[Mesa-dev] [PATCH] i965/fs: Prefer more-critical instructions of the same age in LIFO scheduling.
Paul Berry
stereotype441 at gmail.com
Wed Oct 30 19:55:59 CET 2013
On 28 October 2013 15:34, Eric Anholt <eric at anholt.net> wrote:
> When faced with a million instructions that all became candidates at the
> same time (none of which individually reduce register pressure), the ones
> on the critical path are more likely to be the ones that will free up some
> candidates soon.
>
> shader-db:
> total instructions in shared programs: 1681070 -> 1681070 (0.00%)
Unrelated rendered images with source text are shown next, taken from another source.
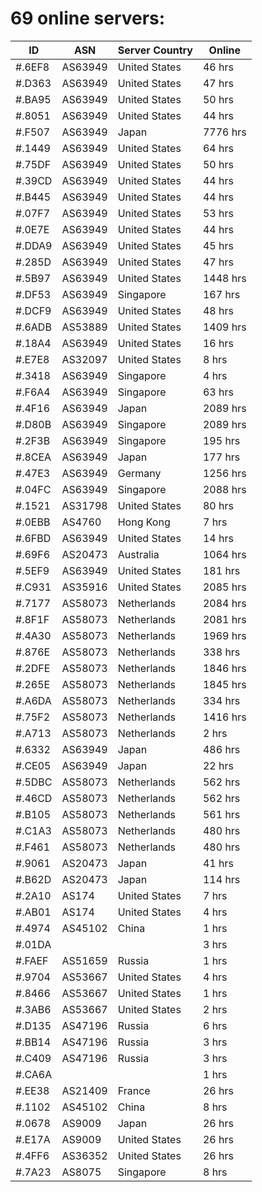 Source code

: # 69 online servers:

| ID | ASN | Server Country | Online |
| ------ | ------ | ------ | ------ |
| #.6EF8 | AS63949 | United States | 46 hrs |
| #.D363 | AS63949 | United States | 47 hrs |
| #.BA95 | AS63949 | United States | 50 hrs |
| #.8051 | AS63949 | United States | 44 hrs |
| #.F507 | AS63949 | Japan | 7776 hrs |
| #.1449 | AS63949 | United States | 64 hrs |
| #.75DF | AS63949 | United States | 50 hrs |
| #.39CD | AS63949 | United States | 44 hrs |
| #.B445 | AS63949 | United States | 44 hrs |
| #.07F7 | AS63949 | United States | 53 hrs |
| #.0E7E | AS63949 | United States | 44 hrs |
| #.DDA9 | AS63949 | United States | 45 hrs |
| #.285D | AS63949 | United States | 47 hrs |
| #.5B97 | AS63949 | United States | 1448 hrs |
| #.DF53 | AS63949 | Singapore | 167 hrs |
| #.DCF9 | AS63949 | United States | 48 hrs |
| #.6ADB | AS53889 | United States | 1409 hrs |
| #.18A4 | AS63949 | United States | 16 hrs |
| #.E7E8 | AS32097 | United States | 8 hrs |
| #.3418 | AS63949 | Singapore | 4 hrs |
| #.F6A4 | AS63949 | Singapore | 63 hrs |
| #.4F16 | AS63949 | Japan | 2089 hrs |
| #.D80B | AS63949 | Singapore | 2089 hrs |
| #.2F3B | AS63949 | Singapore | 195 hrs |
| #.8CEA | AS63949 | Japan | 177 hrs |
| #.47E3 | AS63949 | Germany | 1256 hrs |
| #.04FC | AS63949 | Singapore | 2088 hrs |
| #.1521 | AS31798 | United States | 80 hrs |
| #.0EBB | AS4760 | Hong Kong | 7 hrs |
| #.6FBD | AS63949 | United States | 14 hrs |
| #.69F6 | AS20473 | Australia | 1064 hrs |
| #.5EF9 | AS63949 | United States | 181 hrs |
| #.C931 | AS35916 | United States | 2085 hrs |
| #.7177 | AS58073 | Netherlands | 2084 hrs |
| #.8F1F | AS58073 | Netherlands | 2081 hrs |
| #.4A30 | AS58073 | Netherlands | 1969 hrs |
| #.876E | AS58073 | Netherlands | 338 hrs |
| #.2DFE | AS58073 | Netherlands | 1846 hrs |
| #.265E | AS58073 | Netherlands | 1845 hrs |
| #.A6DA | AS58073 | Netherlands | 334 hrs |
| #.75F2 | AS58073 | Netherlands | 1416 hrs |
| #.A713 | AS58073 | Netherlands | 2 hrs |
| #.6332 | AS63949 | Japan | 486 hrs |
| #.CE05 | AS63949 | Japan | 22 hrs |
| #.5DBC | AS58073 | Netherlands | 562 hrs |
| #.46CD | AS58073 | Netherlands | 562 hrs |
| #.B105 | AS58073 | Netherlands | 561 hrs |
| #.C1A3 | AS58073 | Netherlands | 480 hrs |
| #.F461 | AS58073 | Netherlands | 480 hrs |
| #.9061 | AS20473 | Japan | 41 hrs |
| #.B62D | AS20473 | Japan | 114 hrs |
| #.2A10 | AS174 | United States | 7 hrs |
| #.AB01 | AS174 | United States | 4 hrs |
| #.4974 | AS45102 | China | 1 hrs |
| #.01DA |  |  | 3 hrs |
| #.FAEF | AS51659 | Russia | 1 hrs |
| #.9704 | AS53667 | United States | 4 hrs |
| #.8466 | AS53667 | United States | 1 hrs |
| #.3AB6 | AS53667 | United States | 2 hrs |
| #.D135 | AS47196 | Russia | 6 hrs |
| #.BB14 | AS47196 | Russia | 3 hrs |
| #.C409 | AS47196 | Russia | 3 hrs |
| #.CA6A |  |  | 1 hrs |
| #.EE38 | AS21409 | France | 26 hrs |
| #.1102 | AS45102 | China | 8 hrs |
| #.0678 | AS9009 | Japan | 26 hrs |
| #.E17A | AS9009 | United States | 26 hrs |
| #.4FF6 | AS36352 | United States | 26 hrs |
| #.7A23 | AS8075 | Singapore | 8 hrs |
> instructions in affected programs: 0 -> 0
> GAINED: 40
> LOST: 74
>
> Fixes indistinguishable-from-hanging behavior in GLES3conform's
> uniform_buffer_object_max_uniform_block_size test, regressed by
> c3c9a8c85758796a26b48e484286e6b6f5a5299a. Given that
> 93bd627d5a6c485948b94488e6cd53a06b7ebdcf was unlocked by that commit, the
> net effect on 16-wide program count is still quite positive, and I think
> this should give us more stable scheduling (less dependency on original
> instruction emit order).
>
> Bugzilla: https://bugs.freedesktop.org/show_bug.cgi?id=70943
> ---
> .../drivers/dri/i965/brw_schedule_instructions.cpp | 77
> +++++++++++++++++-----
> 1 file changed, 62 insertions(+), 15 deletions(-)
>
> diff --git a/src/mesa/drivers/dri/i965/brw_schedule_instructions.cpp
> b/src/mesa/drivers/dri/i965/brw_schedule_instructions.cpp
> index 06e3a8b..04c875f 100644
> --- a/src/mesa/drivers/dri/i965/brw_schedule_instructions.cpp
> +++ b/src/mesa/drivers/dri/i965/brw_schedule_instructions.cpp
> @@ -68,6 +68,7 @@ public:
> this->child_count = 0;
> this->parent_count = 0;
> this->unblocked_time = 0;
> + this->cand_generation = 0;
>
> /* We can't measure Gen6 timings directly but expect them to be much
> * closer to Gen7 than Gen4.
> @@ -91,6 +92,12 @@ public:
> int latency;
>
> /**
> + * Which iteration of pushing groups of children onto the candidates
> list
> + * this node was a part of.
> + */
> + unsigned cand_generation;
> +
> + /**
> * This is the sum of the instruction's latency plus the maximum delay
> of
> * its children, or just the issue_time if it's a leaf node.
> */
> @@ -973,26 +980,63 @@
> fs_instruction_scheduler::choose_instruction_to_schedule()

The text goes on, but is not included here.